NSWNMA
- Founded: 1931
- Founder: Evelyn Grace Ione Nowland
- Headquarters: Waterloo, New South Wales
- Location: Australia;
- Members: 77,000
- President: O'Bray Smith
- General Secretary: Shaye Candish
- Assistant General Secretary: Michael Whaites
- Affiliations: Unions NSW, Australian Council of Trade Unions
- Website: www.nswnma.asn.au

= New South Wales Nurses and Midwives' Association =

Trade union in Australia

The New South Wales Nurses and Midwives' Association (NSWNMA) is a trade union which represents nurses and midwives in both the public and private sectors of New South Wales, Australia, along with Aged Care services in the state.

==History==
It was formed in 1931.

In 1948 the New South Wales Industrial Commission made its first compensation payment to address nurse's claims made by those who had worked in industrial and commercial businesses. The evidence was data gathered by Agnes Mary Lions who became the President of the industrial nurses section.

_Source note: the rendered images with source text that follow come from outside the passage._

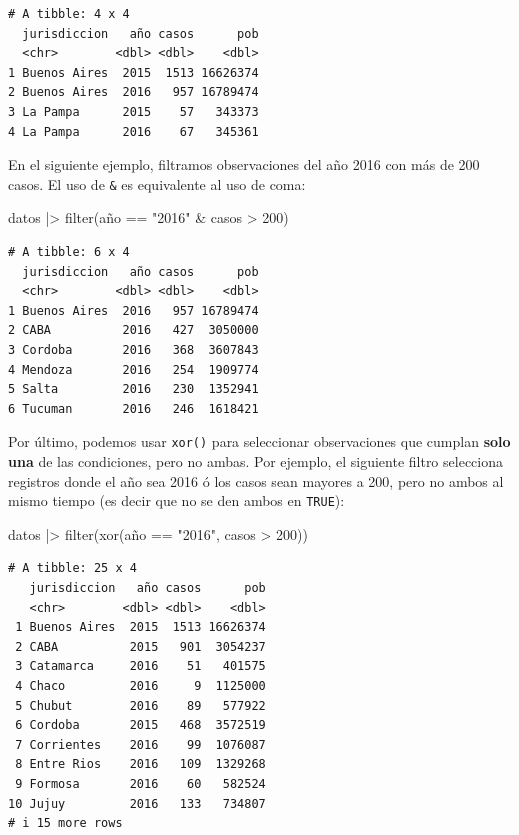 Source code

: \documentclass[
  spanish,
  a4paper,
]{scrbook}
\newenvironment{Shaded}{\begin{snugshade}}{\end{snugshade}}
\newcommand{\DecValTok}[1]{\textcolor[rgb]{0.68,0.00,0.00}{#1}}
\newcommand{\FunctionTok}[1]{\textcolor[rgb]{0.28,0.35,0.67}{#1}}
\newcommand{\NormalTok}[1]{\textcolor[rgb]{0.00,0.23,0.31}{#1}}
\newcommand{\SpecialCharTok}[1]{\textcolor[rgb]{0.37,0.37,0.37}{#1}}
\newcommand{\StringTok}[1]{\textcolor[rgb]{0.13,0.47,0.30}{#1}}
\begin{document}
\begin{verbatim}
# A tibble: 4 x 4
  jurisdiccion   año casos      pob
  <chr>        <dbl> <dbl>    <dbl>
1 Buenos Aires  2015  1513 16626374
2 Buenos Aires  2016   957 16789474
3 La Pampa      2015    57   343373
4 La Pampa      2016    67   345361
\end{verbatim}

En el siguiente ejemplo, filtramos observaciones del año 2016 con más de
200 casos. El uso de \texttt{\&} es equivalente al uso de coma:

\begin{Shaded}
\begin{Highlighting}[]
\NormalTok{datos }\SpecialCharTok{|\textgreater{}}
  \FunctionTok{filter}\NormalTok{(año }\SpecialCharTok{==} \StringTok{"2016"} \SpecialCharTok{\&}\NormalTok{ casos }\SpecialCharTok{\textgreater{}} \DecValTok{200}\NormalTok{)}
\end{Highlighting}
\end{Shaded}

\begin{verbatim}
# A tibble: 6 x 4
  jurisdiccion   año casos      pob
  <chr>        <dbl> <dbl>    <dbl>
1 Buenos Aires  2016   957 16789474
2 CABA          2016   427  3050000
3 Cordoba       2016   368  3607843
4 Mendoza       2016   254  1909774
5 Salta         2016   230  1352941
6 Tucuman       2016   246  1618421
\end{verbatim}

Por último, podemos usar \texttt{xor()} para seleccionar observaciones
que cumplan \textbf{solo una} de las condiciones, pero no ambas. Por
ejemplo, el siguiente filtro selecciona registros donde el año sea 2016
ó los casos sean mayores a 200, pero no ambos al mismo tiempo (es decir
que no se den ambos en \texttt{TRUE}):

\begin{Shaded}
\begin{Highlighting}[]
\NormalTok{datos }\SpecialCharTok{|\textgreater{}}
  \FunctionTok{filter}\NormalTok{(}\FunctionTok{xor}\NormalTok{(año }\SpecialCharTok{==} \StringTok{"2016"}\NormalTok{, casos }\SpecialCharTok{\textgreater{}} \DecValTok{200}\NormalTok{))}
\end{Highlighting}
\end{Shaded}

\begin{verbatim}
# A tibble: 25 x 4
   jurisdiccion   año casos      pob
   <chr>        <dbl> <dbl>    <dbl>
 1 Buenos Aires  2015  1513 16626374
 2 CABA          2015   901  3054237
 3 Catamarca     2016    51   401575
 4 Chaco         2016     9  1125000
 5 Chubut        2016    89   577922
 6 Cordoba       2015   468  3572519
 7 Corrientes    2016    99  1076087
 8 Entre Rios    2016   109  1329268
 9 Formosa       2016    60   582524
10 Jujuy         2016   133   734807
# i 15 more rows
\end{verbatim}
\end{document}
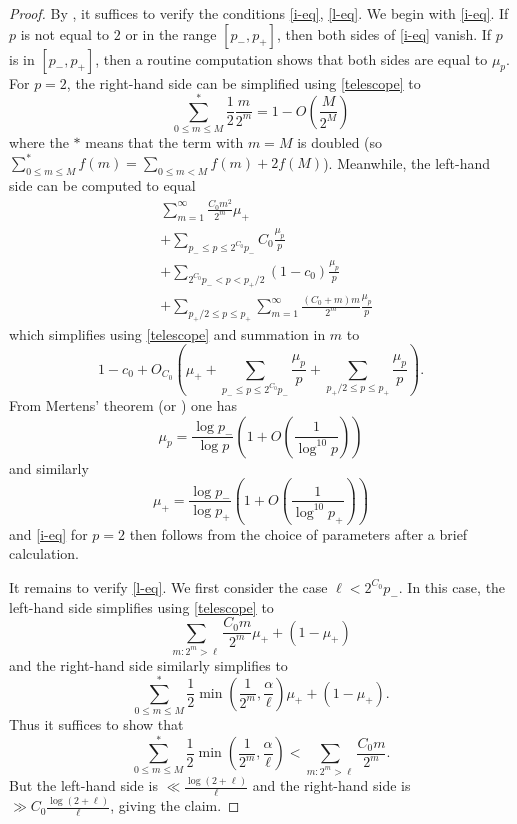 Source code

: \documentclass[12pt,a4paper,reqno]{amsart}
\numberwithin{equation}{section}
\theoremstyle{plain}
\theoremstyle{definition}
\begin{document}
\begin{proof}
By , it suffices to verify the conditions \eqref{i-eq}, \eqref{l-eq}.  We begin with \eqref{i-eq}.  If $p$ is not equal to $2$ or in the range $[p_-,p_+]$, then both sides of \eqref{i-eq} vanish.  If $p$ is in $[p_-,p_+]$, then a routine computation shows that both sides are equal to $\mu_p$.  For $p=2$, the right-hand side can be simplified using \eqref{telescope} to
$$ \sum_{0 \leq m \leq M}^* \frac{1}{2} \frac{m}{2^m} = 1 - O\left( \frac{M}{2^M} \right)$$
where the $*$ means that the term with $m=M$ is doubled (so $\sum_{0 \leq m \leq M}^* f(m) = \sum_{0 \leq m<M} f(m) + 2 f(M)$).  Meanwhile, the left-hand side can be computed to equal
\begin{align*}
  &\sum_{m=1}^\infty \frac{C_0 m^2}{2^m} \mu_+ \\
  & + \sum_{p_- \leq p \leq 2^{C_0} p_-} C_0 \frac{\mu_p}{p} \\
  & + \sum_{2^{C_0} p_- < p < p_+/2} (1-c_0) \frac{\mu_p}{p} \\
  & + \sum_{p_+/2 \leq p \leq p_+} \sum_{m=1}^\infty \frac{(C_0+m) m}{2^m} \frac{\mu_p}{p}
\end{align*}
which simplifies using \eqref{telescope} and summation in $m$ to
$$ 1 - c_0 + O_{C_0}\left( \mu_+ + \sum_{p_- \leq p \leq 2^{C_0} p_-} \frac{\mu_p}{p} + \sum_{p_+/2 \leq p \leq p_+} \frac{\mu_p}{p}\right).$$
From Mertens' theorem (or ) one has
\begin{equation}\label{mertens}
  \mu_p = \frac{\log p_-}{\log p} \left( 1 + O\left( \frac{1}{\log^{10} p} \right) \right)
\end{equation}
and similarly
\begin{equation}\label{mertens-2}
  \mu_+ = \frac{\log p_-}{\log p_+} \left( 1 + O\left( \frac{1}{\log^{10} p_+} \right) \right)
\end{equation}
and \eqref{i-eq} for $p=2$ then follows from the choice of parameters after a brief calculation.

It remains to verify \eqref{l-eq}.  We first consider the case $\ell < 2^{C_0} p_-$.  In this case, the left-hand side simplifies using \eqref{telescope} to
$$ \sum_{m: 2^m > \ell} \frac{C_0 m}{2^m} \mu_+ + (1-\mu_+)$$
and the right-hand side similarly simplifies to
$$ \sum_{0 \leq m \leq M}^* \frac{1}{2} \min\left( \frac{1}{2^m}, \frac{\alpha}{\ell}\right) \mu_+ + (1-\mu_+).$$
Thus it suffices to show that
\begin{equation}\label{lint} \sum_{0 \leq m \leq M}^* \frac{1}{2} \min\left( \frac{1}{2^m}, \frac{\alpha}{\ell}\right) < \sum_{m: 2^m > \ell} \frac{C_0 m}{2^m}.
\end{equation}
But the left-hand side is $\ll \frac{\log (2+\ell)}{\ell}$ and the right-hand side is $\gg C_0 \frac{\log (2+\ell)}{\ell}$, giving the claim.


\end{proof}
\end{document}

The NSWNMA is affiliated with UnionsNSW and ACTU, and in 1988 signed a "harmonisation" agreement with the Australian Nursing Federation (ANF) which recognises eligible members of the NSWNMA as members of the New South Wales Branch of the ANF.

At the annual conference in August 2012, delegates overwhelmingly voted in favour of changing the union's name from the former New South Wales Nurses' Association, a name it had held since its formation in 1931, to the New South Wales Nurses and Midwives' Association. The new name better reflects the union's membership base, which comprises both nurses and midwives.

The association had a membership of over 76,000 in 2021. In 2024 members of the union engaged campaigning, including strikes, to gain equivalent pay and conditions with their peers across the rest of Australia.